Piel sensible se considera a la que reacciona de una forma distinta a una piel normal, es decir, es hiperreactiva. Su manifestación sintomática se da generalmente a través de sensación de picazón, hormigueo, tirantez o, incluso, dolor. A veces, estos síntomas se traducen en signos clínicos leves y transitorios como enrojecimiento de la piel, xerosis, ronchas o descamación, pero en la mayoría de las ocasiones puede no observarse ningún signo de irritación cutánea.

Entre los factores externos que pueden desencadenar y agravar una piel sensible, los principales son la exposición a sustancias irritantes de los cosméticos, razones ambientales como frío, viento, calor extremos o los cambios de estación y también psíquicos, como el estrés.

En los últimos años, se observó un aumento en el número de mujeres que reportan tener este tipo de piel, llegando a que casi el 70% de ellas se haya autodiagnosticado piel sensible. También se comprobó que afecta en mayor medida al género femenino, en los hombres solo se registró en el 40% de los casos y que con la edad suelen disminuir los síntomas.

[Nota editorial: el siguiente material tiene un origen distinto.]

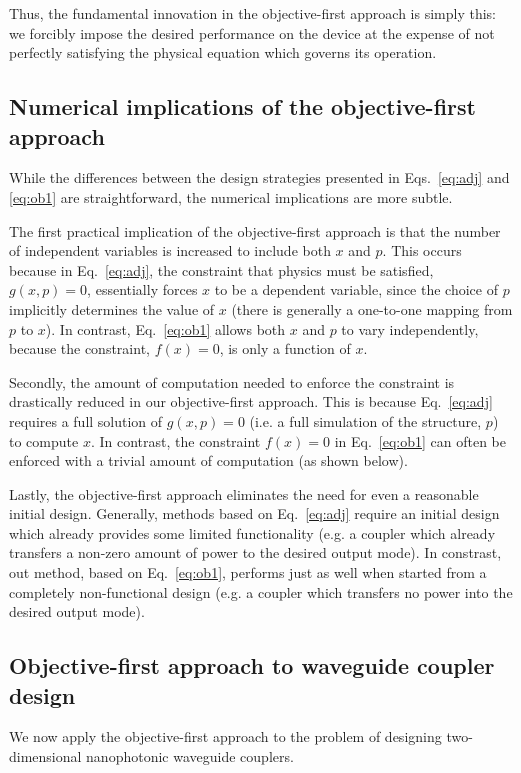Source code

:\documentclass[letterpaper,10pt]{article}
\begin{document}
Thus, the fundamental innovation in the objective-first approach
    is simply this:
    we forcibly impose the desired performance on the device at the expense of
    not perfectly satisfying the physical equation which governs its operation.

\subsection{Numerical implications of the objective-first approach}

While the differences between the design strategies presented in 
    Eqs.~\ref{eq:adj} and \ref{eq:ob1} are straightforward,
    the numerical implications are more subtle.

The first practical implication of the objective-first approach 
    is that the number of independent variables is increased to include
    both $x$ and $p$.
This occurs because in Eq.~\ref{eq:adj}, 
    the constraint that physics must be satisfied, $g(x,p)=0$, 
    essentially forces $x$ to be a dependent variable,
    since the choice of $p$ implicitly determines the value of $x$
    (there is generally a one-to-one mapping from $p$ to $x$).
In contrast, Eq.~\ref{eq:ob1} allows both $x$ and $p$ to vary independently,
    because the constraint, $f(x)=0$, is only a function of $x$.

Secondly, the amount of computation needed to enforce the constraint is
    drastically reduced in our objective-first approach.
This is because Eq.~\ref{eq:adj} requires a full solution of $g(x,p)=0$
    (i.e. a full simulation of the structure, $p$) to compute $x$.
In contrast, the constraint $f(x)=0$ in Eq.~\ref{eq:ob1} 
    can often be enforced with a trivial amount of computation (as shown below).

Lastly, the objective-first approach eliminates the need for even a reasonable
    initial design.
Generally, methods based on Eq.~\ref{eq:adj} require an initial design which
    already provides some limited functionality
    (e.g. a coupler which already transfers 
    a non-zero amount of power to the desired output mode).
In constrast, out method, based on Eq.~\ref{eq:ob1}, performs just as well
    when started from a completely non-functional design 
    (e.g. a coupler which transfers no power into the desired output mode).

\subsection{Objective-first approach to waveguide coupler design}
We now apply the objective-first approach to the problem of designing 
    two-dimensional nanophotonic waveguide couplers.
\end{document}
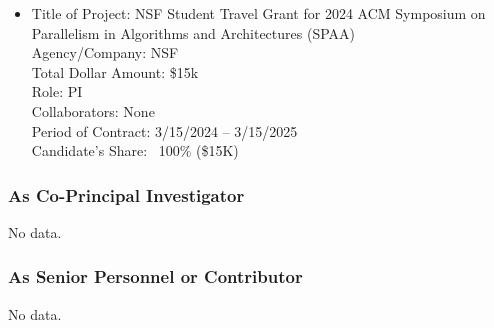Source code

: \begin{adjustwidth}{2em}{0pt}
\begin{itemize}
    \item
    Title of Project: NSF Student Travel Grant for 2024 ACM Symposium on Parallelism in Algorithms and Architectures (SPAA)\\
    Agency/Company: NSF \\
    Total Dollar Amount: \$15k \\
    Role: PI \\
    Collaborators: None \\
    Period of Contract: 3/15/2024 – 3/15/2025 \\
    Candidate’s Share: ~100\% (\$15K)
\end{itemize}

\subsubsection{As Co-Principal Investigator}

No data.

\iffalse
\begin{itemize}
    \item
    Title of Project: \\
    Agency/Company: \\
    Total Dollar Amount:  \\
    Role: co-PI or PI \\
    Collaborators: Georgette Burdell (PI), Jane Doe (co-PI), John Doe (co-PI) \\
    Period of Contract: 7/1/2008 – 6/31/2010 \\
    Candidate’s Share: ~25\% (\$250K)
\end{itemize}
\fi

\subsubsection{As Senior Personnel or Contributor}

No data.

\iffalse
\begin{itemize}
    \item
    Title of Project: \\
    Agency/Company: \\
    Total Dollar Amount:  \\
    Role: co-PI or PI \\
    Collaborators: Georgette Burdell (PI), Jane Doe (co-PI), John Doe (co-PI) \\
    Period of Contract: 7/1/2008 – 6/31/2010 \\
    Candidate’s Share: ~25\% (\$250K)
\end{itemize}
\fi


\end{adjustwidth}
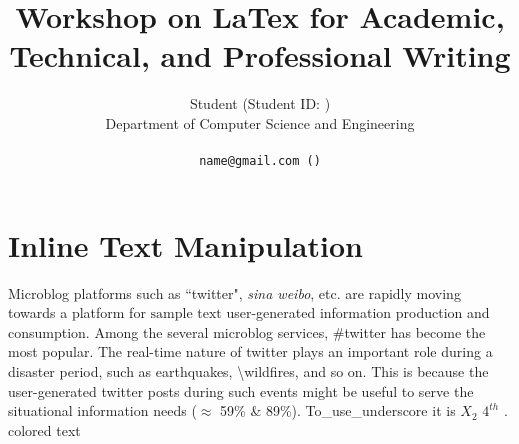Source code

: \documentclass[11pt]{article}
\title{Workshop on LaTex for Academic, Technical, and Professional Writing}
\author{Student (Student ID:  ) \\
  Department of Computer Science and Engineering \\
  \affaddr{University of Chittagong, Chittagong, Bangladesh}\\
  {\tt name@gmail.com (\Letter)} \\
}
\begin{document}
\maketitle
\thispagestyle{plain}
\pagestyle{plain}

\section{Inline Text Manipulation}
\label{ref:inlineText}
Microblog platforms such as ``twitter", \emph{sina weibo}, etc. are rapidly moving towards a platform for $\mbox{sample text}$ user-generated information production and consumption. Among the several microblog services, \#twitter has become the most popular. The real-time nature of twitter plays an {\color{red} important role during a disaster period}, such as earthquakes, \textbackslash{wildfires}, and so on. This is because the user-generated twitter posts during such events might be useful to serve the situational information needs ($\approx$ 59\% \& 89\%). To\_use\_underscore it is $X_{2}$ $4^{th}$ .
{\color{blue} colored text}
\end{document}
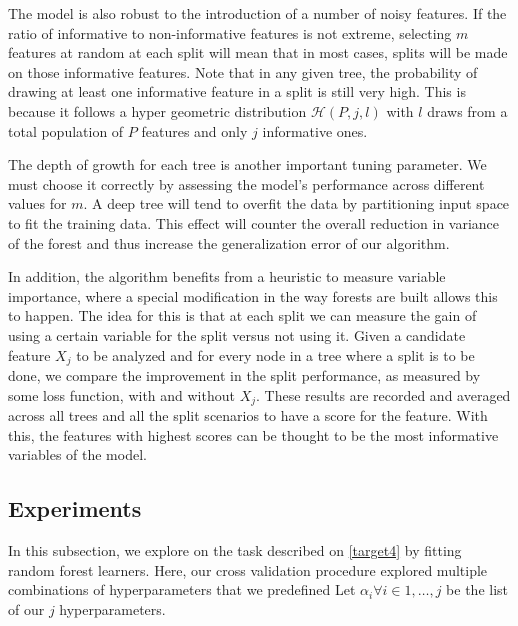The model is also robust to the introduction of a number of noisy features.
If the ratio of informative to non-informative features is not extreme, selecting $m$ features at random at each split will mean that in most cases, splits will be made on those informative features.
Note that in any given tree, the probability of drawing at least one informative feature in a split is still very high.
This is because it follows a hyper geometric distribution $\mathcal{H}(P,j,l)$ with $l$ draws from a total population of $P$ features and only $j$ informative ones.

The depth of growth for each tree is another important tuning parameter.
We must choose it correctly by assessing the model's performance across different values for $m$.
A deep tree will tend to overfit the data by partitioning input space to fit the training data.
This effect will counter the overall reduction in variance of the forest and thus increase the generalization error of our algorithm.


In addition, the algorithm benefits from a heuristic to measure variable importance, where a special modification in the way forests are built allows this to happen.
The idea for this is that at each split we can measure the gain of using a certain variable for the split versus not using it.
Given a candidate feature $X_j$ to be analyzed and for every node in a tree where a split is to be done, we compare the improvement in the split performance, as measured by some loss function, with and without $X_j$.
These results are recorded and averaged across all trees and all the split scenarios to have a score for the feature.
With this, the features with highest scores can be thought to be the most informative variables of the model.

\subsection{Experiments}\label{subsection:random_forests_experiments}

In this subsection, we explore on the task described on \cref{target4} by fitting random forest learners.
Here, our cross validation procedure explored multiple combinations of hyperparameters that we predefined Let $\alpha_i \forall i \in {1,\ldots,j}$ be the list of our $j$ hyperparameters.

Para tratar la piel sensible, hay que utilizar productos dermatológicos especialmente creados y testeados para este fin.

5 consejos para mejorar la rutina de piel

  • Limpiar pero con suavidad. El tipo ideal de limpiador facial es aquel que mantiene la humedad natural de la piel, haciendo su trabajo para eliminar la suciedad, el maquillaje y el exceso de grasa, sin resecarla.
  • Hidratar. Además de ayudar a que la piel se sienta más suave y tersa, las cremas hidratantes pueden mejorar la hidratación y ayudar a restaurar la barrera de humedad natural de la piel.
  • Evite los desencadenantes. La piel sensible, es la reacción negativa de la piel a ciertos desencadenantes. La mejor manera de hacer frente a esto es evitarlos por completo.
  • Usar siempre protector solar. Se ha demostrado que el uso regular de protector solar facial ayuda activamente a la piel sensible.
  • Evitar la exfoliación intensa. La exfoliación regular ayuda a limpiar profundamente la piel, eliminando irritantes, impurezas y contaminantes, por lo que es una buena práctica. Además, la exfoliación tiene el beneficio adicional de eliminar las células muertas de la piel y promover la renovación de la piel, dándole una piel de aspecto más saludable. Pero no todos los exfoliantes faciales son iguales. Cuando se busque un producto exfoliante, hay que asegurarse de usar uno que esté diseñado específicamente para pieles sensibles.